Suppose we write a script which spawns one or more long running processes; if said script receives a signal such as SIGINT or SIGTERM, we probably want its children to be terminated too (normally when the parent dies, the children survives). We may also want to perform some cleanup tasks before the script itself exits. To be able to reach our goal, we must first learn about process groups and how to execute a process in background.
In this tutorial you will learn:
- What is a process group
- The difference between foreground and background processes
- How to execute a program in background
- How to use the shell
waitbuilt in to wait for a process executed in background - How to terminate child processes when the parent receives a signal
Software requirements and conventions used
| Category | Requirements, Conventions or Software Version Used |
|---|---|
| System | Distribution independent |
| Software | No specific software needed |
| Other | None |
| Conventions | # – requires given linux commands to be executed with root privileges either directly as a root user or by use of sudo command$ – requires given linux commands to be executed as a regular non-privileged user |
A simple example
Let’s create a very simple script and simulate the launch of a long running process:
#!/bin/bash
trap "echo signal received!" SIGINT
echo "The script pid is $"
sleep 30
The first thing we did in the script was to create a trap to catch SIGINT and print a message when the signal is received. We than made our script print its pid: we can get by expanding the $$ variable. Next, we executed the sleep command to simulate a long running process (30 seconds).

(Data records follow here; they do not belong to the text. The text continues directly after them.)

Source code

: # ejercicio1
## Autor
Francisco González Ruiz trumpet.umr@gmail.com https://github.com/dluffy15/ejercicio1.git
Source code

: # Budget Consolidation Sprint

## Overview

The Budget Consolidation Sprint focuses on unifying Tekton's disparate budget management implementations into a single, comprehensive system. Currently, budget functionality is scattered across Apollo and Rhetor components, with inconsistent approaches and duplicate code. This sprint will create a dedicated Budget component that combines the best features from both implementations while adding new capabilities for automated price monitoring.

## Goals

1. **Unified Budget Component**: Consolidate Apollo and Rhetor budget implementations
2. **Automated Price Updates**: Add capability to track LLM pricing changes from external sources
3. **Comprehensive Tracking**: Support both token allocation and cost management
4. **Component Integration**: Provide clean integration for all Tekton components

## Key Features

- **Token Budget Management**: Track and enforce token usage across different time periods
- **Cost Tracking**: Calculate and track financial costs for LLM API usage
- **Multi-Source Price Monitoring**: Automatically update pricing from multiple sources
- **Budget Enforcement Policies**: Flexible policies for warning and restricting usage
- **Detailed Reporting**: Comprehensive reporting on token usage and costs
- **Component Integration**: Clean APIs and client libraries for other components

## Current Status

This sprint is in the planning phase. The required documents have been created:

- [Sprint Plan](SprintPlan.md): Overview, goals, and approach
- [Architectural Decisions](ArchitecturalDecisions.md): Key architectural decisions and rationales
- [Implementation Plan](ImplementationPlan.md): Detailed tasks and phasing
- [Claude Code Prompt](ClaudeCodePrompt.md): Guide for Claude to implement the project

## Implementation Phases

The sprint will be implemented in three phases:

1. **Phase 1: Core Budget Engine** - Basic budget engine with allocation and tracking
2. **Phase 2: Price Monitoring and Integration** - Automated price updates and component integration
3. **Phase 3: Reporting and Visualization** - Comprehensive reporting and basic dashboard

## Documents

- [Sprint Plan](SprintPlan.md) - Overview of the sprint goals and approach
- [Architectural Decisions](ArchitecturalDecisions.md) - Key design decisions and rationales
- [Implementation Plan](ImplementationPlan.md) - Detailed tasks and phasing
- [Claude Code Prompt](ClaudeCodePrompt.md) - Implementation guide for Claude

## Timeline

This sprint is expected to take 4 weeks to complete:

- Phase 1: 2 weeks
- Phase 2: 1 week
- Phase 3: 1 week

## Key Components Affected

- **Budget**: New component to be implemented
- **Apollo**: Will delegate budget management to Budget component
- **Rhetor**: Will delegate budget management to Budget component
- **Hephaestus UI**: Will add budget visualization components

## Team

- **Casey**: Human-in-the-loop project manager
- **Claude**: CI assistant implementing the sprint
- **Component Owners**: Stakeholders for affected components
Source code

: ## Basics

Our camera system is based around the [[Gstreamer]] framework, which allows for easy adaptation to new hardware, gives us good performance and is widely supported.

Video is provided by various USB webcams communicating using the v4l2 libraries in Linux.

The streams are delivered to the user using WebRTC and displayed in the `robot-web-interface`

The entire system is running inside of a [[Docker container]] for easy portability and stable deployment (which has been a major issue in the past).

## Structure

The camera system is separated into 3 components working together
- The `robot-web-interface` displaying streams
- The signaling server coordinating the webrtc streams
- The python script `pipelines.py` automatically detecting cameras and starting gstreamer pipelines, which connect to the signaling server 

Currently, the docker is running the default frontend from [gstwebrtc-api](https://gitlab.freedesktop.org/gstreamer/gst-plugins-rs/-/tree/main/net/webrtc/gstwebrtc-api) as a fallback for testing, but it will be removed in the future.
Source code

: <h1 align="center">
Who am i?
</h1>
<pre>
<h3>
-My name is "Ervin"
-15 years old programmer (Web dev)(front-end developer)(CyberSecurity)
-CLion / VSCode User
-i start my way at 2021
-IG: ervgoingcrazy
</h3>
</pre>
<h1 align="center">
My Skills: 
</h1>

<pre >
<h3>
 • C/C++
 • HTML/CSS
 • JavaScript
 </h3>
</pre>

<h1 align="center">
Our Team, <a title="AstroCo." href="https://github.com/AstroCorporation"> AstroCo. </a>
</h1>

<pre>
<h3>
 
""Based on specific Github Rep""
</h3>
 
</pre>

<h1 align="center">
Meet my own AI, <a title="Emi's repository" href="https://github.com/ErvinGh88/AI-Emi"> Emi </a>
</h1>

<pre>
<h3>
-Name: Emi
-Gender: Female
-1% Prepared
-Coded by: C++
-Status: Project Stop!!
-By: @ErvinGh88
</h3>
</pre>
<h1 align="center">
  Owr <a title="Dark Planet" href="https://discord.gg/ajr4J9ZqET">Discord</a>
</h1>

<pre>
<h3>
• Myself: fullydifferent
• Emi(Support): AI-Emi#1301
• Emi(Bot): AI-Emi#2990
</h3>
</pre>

We save the code inside a file (say it is called test.sh), make it executable, and launch it from a terminal emulator. We obtain the following result:
The script pid is 101248
If we are focused on the terminal emulator and press CTRL+C while the script is running, a SIGINT signal is sent and handled by our trap:
The script pid is 101248 ^Csignal received!
Although the trap handled the signal as expected, the script was interrupted anyway. Why this happened? Furthermore, if we send a SIGINT signal to the script using the kill command, the result we obtain is quite different: the trap is not immediately executed, and the script goes on until the child process doesn’t exit (after 30 seconds of “sleeping”). Why this difference? Let’s see…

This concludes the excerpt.